Думаю, что об этом же говорится в "Драгоценном Урашении Освобождения":




> _Непревзойденные подношения - это сосредоточенное подношение и несосредоточенное подношение. О первом, медитации пробужденного настроя, сказано_:
> 
> “Мудрый, медитируя с пробужденным настроем,
> Победителю и [его] сыновьям
> Совершает истинные подношения”
> 
> _Несосредоточенное подношение - это медитация на смысл бессущностности, и это высшее подношение. Так, в главе о вопрошениях сына богов Сустхитамати сказано:
> _
> "Хотя Бодхисаттвой, жаждущим пробуждения,
> ...

----------


## Legba

> Надо поискать, точно источника не помню. Осталось в голове лишь в качестве вольного пересказа.

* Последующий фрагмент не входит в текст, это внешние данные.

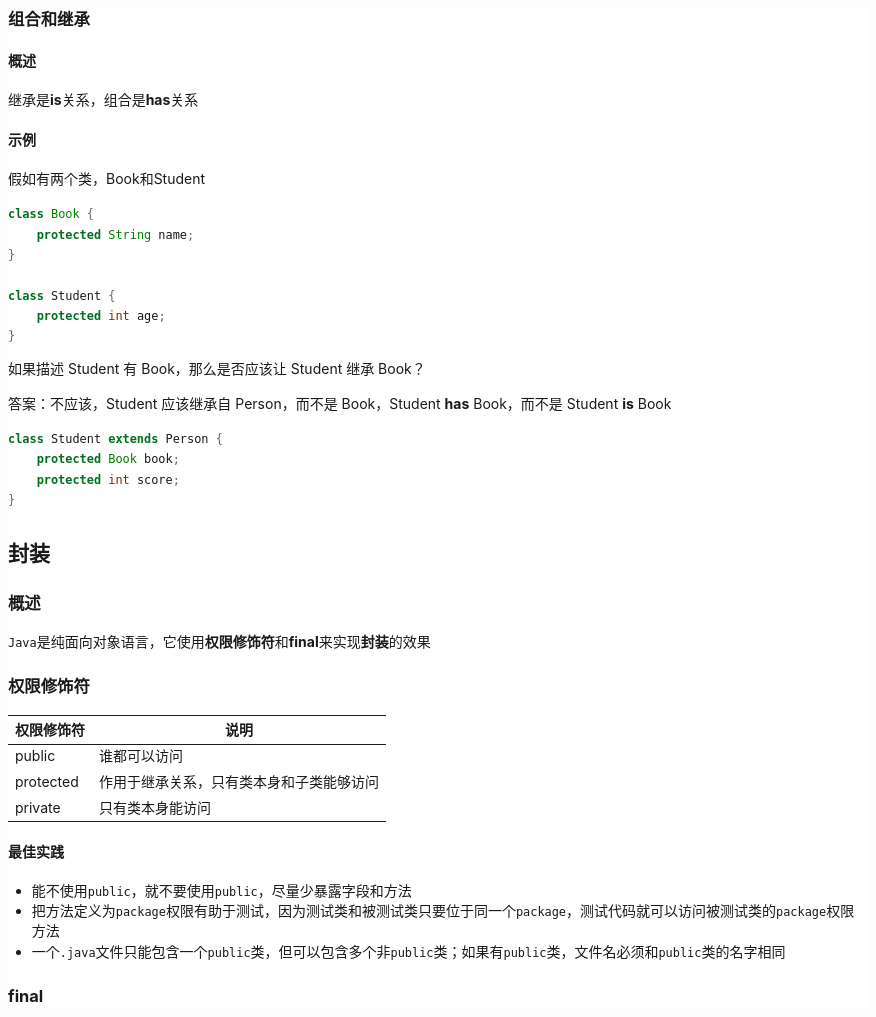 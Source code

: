 ### 组合和继承

#### 概述

继承是**is**关系，组合是**has**关系

#### 示例

假如有两个类，Book和Student

```java
class Book {
    protected String name;
}

class Student {
    protected int age;
}
```

如果描述 Student 有 Book，那么是否应该让 Student 继承 Book？

答案：不应该，Student 应该继承自 Person，而不是 Book，Student **has** Book，而不是 Student **is** Book

```java
class Student extends Person {
    protected Book book;
    protected int score;
}
```



## 封装

### 概述

`Java`是纯面向对象语言，它使用**权限修饰符**和**final**来实现**封装**的效果

### 权限修饰符

| 权限修饰符 | 说明                                     |
| ---------- | ---------------------------------------- |
| public     | 谁都可以访问                             |
| protected  | 作用于继承关系，只有类本身和子类能够访问 |
| private    | 只有类本身能访问                         |

#### 最佳实践

* 能不使用`public`，就不要使用`public`，尽量少暴露字段和方法
* 把方法定义为`package`权限有助于测试，因为测试类和被测试类只要位于同一个`package`，测试代码就可以访问被测试类的`package`权限方法
* 一个`.java`文件只能包含一个`public`类，但可以包含多个非`public`类；如果有`public`类，文件名必须和`public`类的名字相同

### final
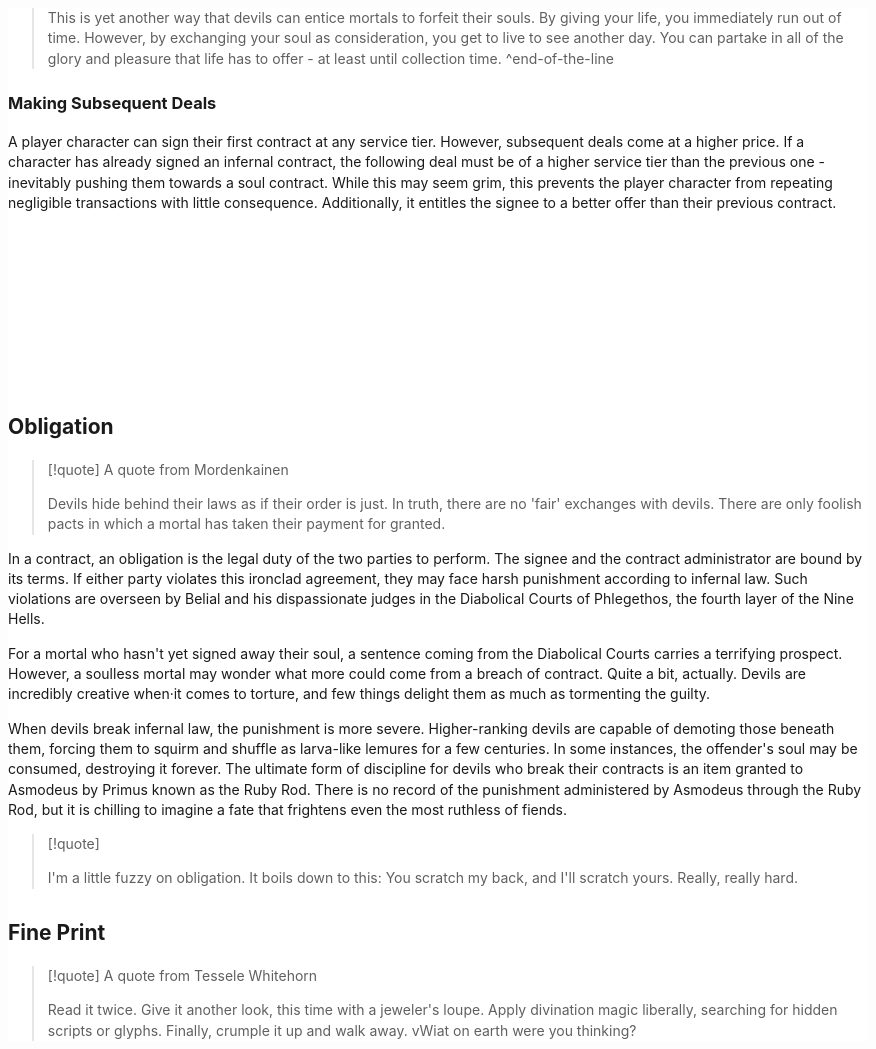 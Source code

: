 > This is yet another way that devils can entice mortals to forfeit their souls. By giving your life, you immediately run out of time. However, by exchanging your soul as consideration, you get to live to see another day. You can partake in all of the glory and pleasure that life has to offer - at least until collection time.
^end-of-the-line

### Making Subsequent Deals

A player character can sign their first contract at any service tier. However, subsequent deals come at a higher price. If a character has already signed an infernal contract, the following deal must be of a higher service tier than the previous one - inevitably pushing them towards a soul contract. While this may seem grim, this prevents the player character from repeating negligible transactions with little consequence. Additionally, it entitles the signee to a better offer than their previous contract.

![Offers](compendium/tables/offers-da-gic.md)

## Obligation

> [!quote] A quote from Mordenkainen  
> 
> Devils hide behind their laws as if their order is just. In truth, there are no 'fair' exchanges with devils. There are only foolish pacts in which a mortal has taken their payment for granted.

In a contract, an obligation is the legal duty of the two parties to perform. The signee and the contract administrator are bound by its terms. If either party violates this ironclad agreement, they may face harsh punishment according to infernal law. Such violations are overseen by Belial and his dispassionate judges in the Diabolical Courts of Phlegethos, the fourth layer of the Nine Hells.

For a mortal who hasn't yet signed away their soul, a sentence coming from the Diabolical Courts carries a terrifying prospect. However, a soulless mortal may wonder what more could come from a breach of contract. Quite a bit, actually. Devils are incredibly creative when·it comes to torture, and few things delight them as much as tormenting the guilty.

When devils break infernal law, the punishment is more severe. Higher-ranking devils are capable of demoting those beneath them, forcing them to squirm and shuffle as larva-like lemures for a few centuries. In some instances, the offender's soul may be consumed, destroying it forever. The ultimate form of discipline for devils who break their contracts is an item granted to Asmodeus by Primus known as the Ruby Rod. There is no record of the punishment administered by Asmodeus through the Ruby Rod, but it is chilling to imagine a fate that frightens even the most ruthless of fiends.

> [!quote]  
> 
> I'm a little fuzzy on obligation. It boils down to this: You scratch my back, and I'll scratch yours. Really, really hard.

## Fine Print

> [!quote] A quote from Tessele Whitehorn  
> 
> Read it twice. Give it another look, this time with a jeweler's loupe. Apply divination magic liberally, searching for hidden scripts or glyphs. Finally, crumple it up and walk away. vWiat on earth were you thinking?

От тож. У меня таже история. В то время как терминология-то не вполне сутрическая...

----------


## PampKin Head

> От тож. У меня таже история. В то время как терминология-то не вполне сутрическая...


Могу пересказать в сутрическом ключе: кто обрел абсолютную Бодхичитту  и на даже миг пребывает в ней, тот накопит заслуг больше... и далее по тексту.

----------

Сергей Ч (05.04.2011)

----------


## Legba

> Могу пересказать в сутрическом ключе: кто обрел абсолютную Бодхичитту  и на даже миг пребывает в ней, тот накопит заслуг больше... и далее по тексту.


Так и я могу  :Smilie: 
Неприятность в том, что абсолютную Бодхичитту фиг обретешь без относительной.
И тогда "введение" - не замена, а скорее заключительный аккорд.

----------

Сергей Ч (05.04.2011)

----------


## PampKin Head

> Так и я могу 
> Неприятность в том, что абсолютную Бодхичитту фиг обретешь без относительной.
> И тогда "введение" - не замена, а скорее заключительный аккорд.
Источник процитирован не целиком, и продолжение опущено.